◆ EXCERPTED RECORDS ◆
################

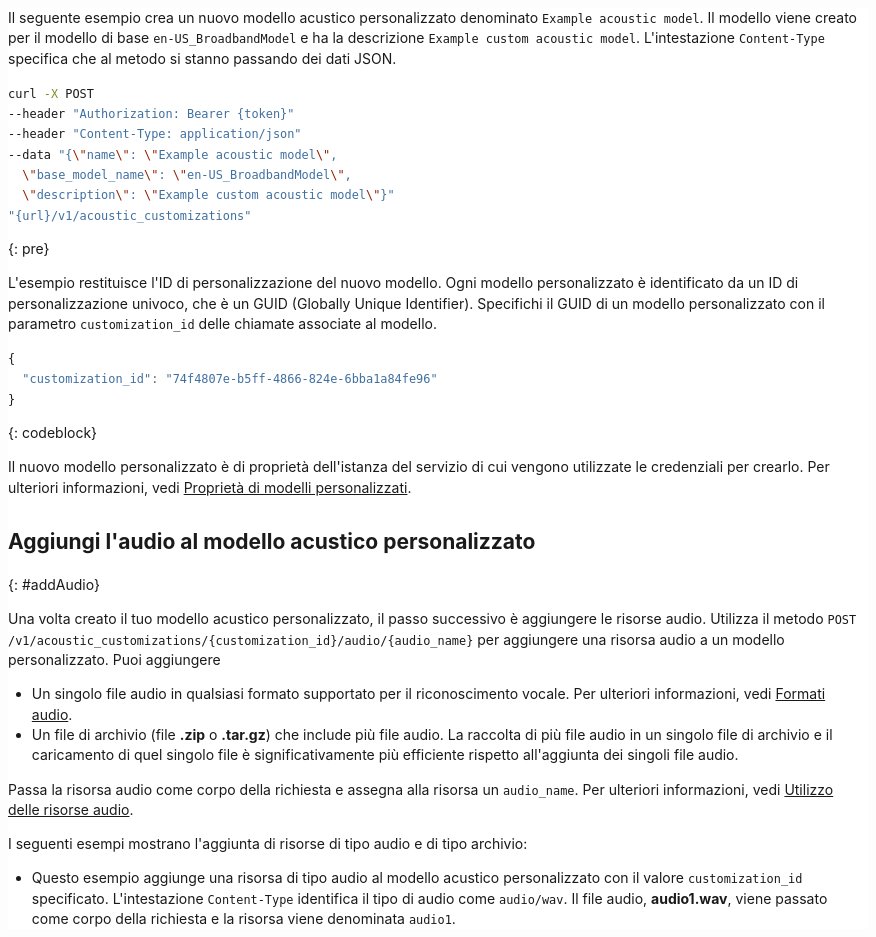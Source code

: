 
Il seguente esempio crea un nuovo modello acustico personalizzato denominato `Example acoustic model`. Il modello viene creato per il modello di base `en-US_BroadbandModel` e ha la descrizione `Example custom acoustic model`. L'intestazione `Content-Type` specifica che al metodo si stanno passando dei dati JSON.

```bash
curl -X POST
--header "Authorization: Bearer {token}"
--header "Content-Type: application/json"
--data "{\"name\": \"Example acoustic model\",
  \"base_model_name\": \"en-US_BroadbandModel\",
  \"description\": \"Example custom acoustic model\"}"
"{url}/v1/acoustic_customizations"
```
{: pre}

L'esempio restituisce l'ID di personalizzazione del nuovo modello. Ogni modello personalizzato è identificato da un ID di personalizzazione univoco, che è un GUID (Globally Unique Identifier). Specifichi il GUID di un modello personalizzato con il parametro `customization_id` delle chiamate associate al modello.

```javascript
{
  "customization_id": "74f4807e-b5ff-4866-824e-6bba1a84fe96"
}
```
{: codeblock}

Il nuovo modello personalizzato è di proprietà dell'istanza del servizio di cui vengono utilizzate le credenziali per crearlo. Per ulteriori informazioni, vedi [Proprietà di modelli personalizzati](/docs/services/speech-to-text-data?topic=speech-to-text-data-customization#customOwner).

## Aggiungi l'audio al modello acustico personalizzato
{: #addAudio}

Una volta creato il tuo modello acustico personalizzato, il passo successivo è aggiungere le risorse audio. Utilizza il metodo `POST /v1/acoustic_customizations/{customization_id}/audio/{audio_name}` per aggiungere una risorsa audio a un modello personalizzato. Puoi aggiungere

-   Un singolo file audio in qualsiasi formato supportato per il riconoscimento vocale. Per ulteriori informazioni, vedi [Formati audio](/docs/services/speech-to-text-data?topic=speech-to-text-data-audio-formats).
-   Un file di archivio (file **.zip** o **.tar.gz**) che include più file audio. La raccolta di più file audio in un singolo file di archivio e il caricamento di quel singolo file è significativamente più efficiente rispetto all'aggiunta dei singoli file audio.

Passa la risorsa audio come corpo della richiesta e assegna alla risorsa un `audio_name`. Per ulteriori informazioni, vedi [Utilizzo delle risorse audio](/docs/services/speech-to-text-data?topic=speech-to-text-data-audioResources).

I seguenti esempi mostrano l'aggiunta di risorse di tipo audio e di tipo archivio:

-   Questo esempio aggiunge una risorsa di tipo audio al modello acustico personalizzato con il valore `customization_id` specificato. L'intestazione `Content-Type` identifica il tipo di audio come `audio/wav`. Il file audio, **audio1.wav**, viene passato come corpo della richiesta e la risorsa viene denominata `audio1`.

################

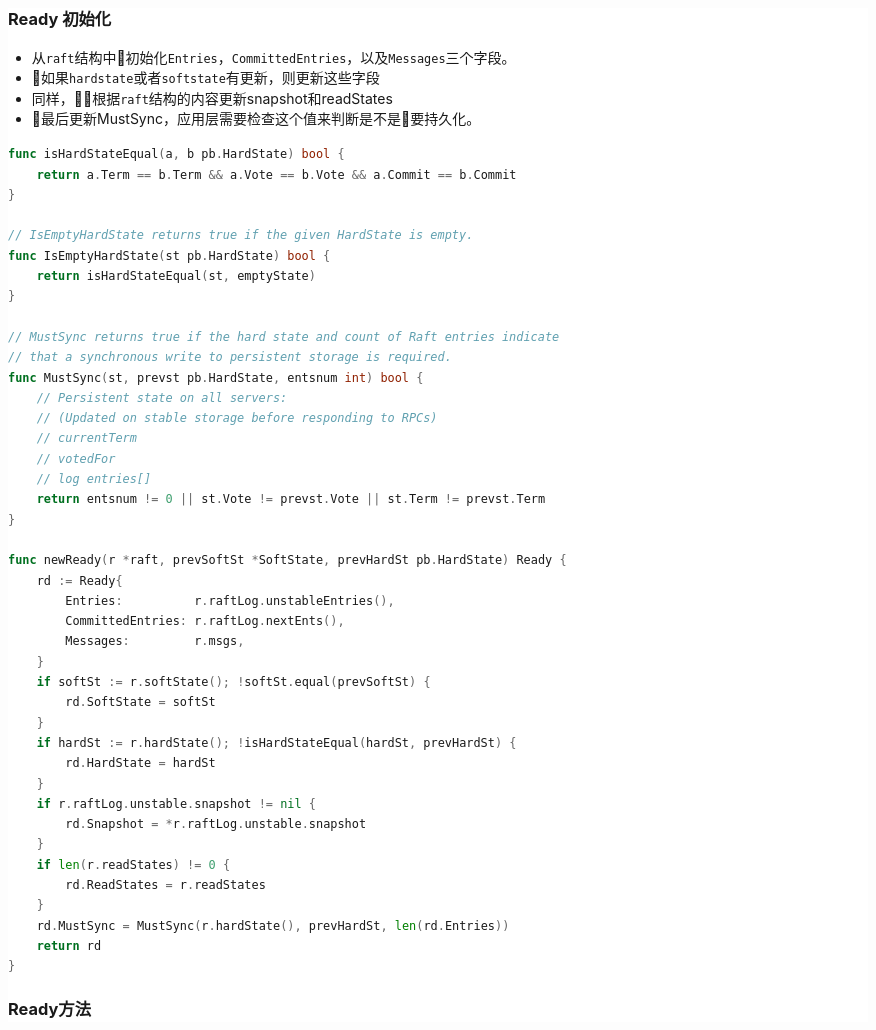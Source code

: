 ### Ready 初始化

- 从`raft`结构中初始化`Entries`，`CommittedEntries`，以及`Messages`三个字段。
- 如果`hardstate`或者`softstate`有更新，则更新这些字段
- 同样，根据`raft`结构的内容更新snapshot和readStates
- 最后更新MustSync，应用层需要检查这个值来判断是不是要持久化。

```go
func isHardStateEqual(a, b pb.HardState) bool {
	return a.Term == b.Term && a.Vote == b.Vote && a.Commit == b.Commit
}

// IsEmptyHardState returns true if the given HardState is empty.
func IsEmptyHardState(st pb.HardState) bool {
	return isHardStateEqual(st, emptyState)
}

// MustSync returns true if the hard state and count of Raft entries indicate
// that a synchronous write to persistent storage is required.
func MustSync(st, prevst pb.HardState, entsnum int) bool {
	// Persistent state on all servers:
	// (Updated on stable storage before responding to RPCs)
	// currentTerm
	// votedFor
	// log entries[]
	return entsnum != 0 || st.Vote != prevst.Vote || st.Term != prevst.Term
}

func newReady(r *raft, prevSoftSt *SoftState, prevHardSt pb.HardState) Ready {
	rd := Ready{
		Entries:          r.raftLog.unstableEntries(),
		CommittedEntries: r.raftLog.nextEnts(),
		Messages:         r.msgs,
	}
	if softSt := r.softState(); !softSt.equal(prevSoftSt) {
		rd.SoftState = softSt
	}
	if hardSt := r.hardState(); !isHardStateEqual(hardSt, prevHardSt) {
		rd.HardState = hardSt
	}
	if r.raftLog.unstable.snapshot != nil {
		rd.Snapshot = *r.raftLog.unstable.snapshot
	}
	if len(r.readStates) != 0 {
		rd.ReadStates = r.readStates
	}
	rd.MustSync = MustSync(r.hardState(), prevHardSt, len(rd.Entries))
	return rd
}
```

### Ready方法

################

◆ PROBLEM TO WORK ON ◆
Whenever the string "come" turns up in a line above, copy that line out.

◆ EXERCISE RESPONSE ◆
Passa la risorsa audio come corpo della richiesta e assegna alla risorsa un `audio_name`. Per ulteriori informazioni, vedi [Utilizzo delle risorse audio](/docs/services/speech-to-text-data?topic=speech-to-text-data-audioResources).
-   Questo esempio aggiunge una risorsa di tipo audio al modello acustico personalizzato con il valore `customization_id` specificato. L'intestazione `Content-Type` identifica il tipo di audio come `audio/wav`. Il file audio, **audio1.wav**, viene passato come corpo della richiesta e la risorsa viene denominata `audio1`.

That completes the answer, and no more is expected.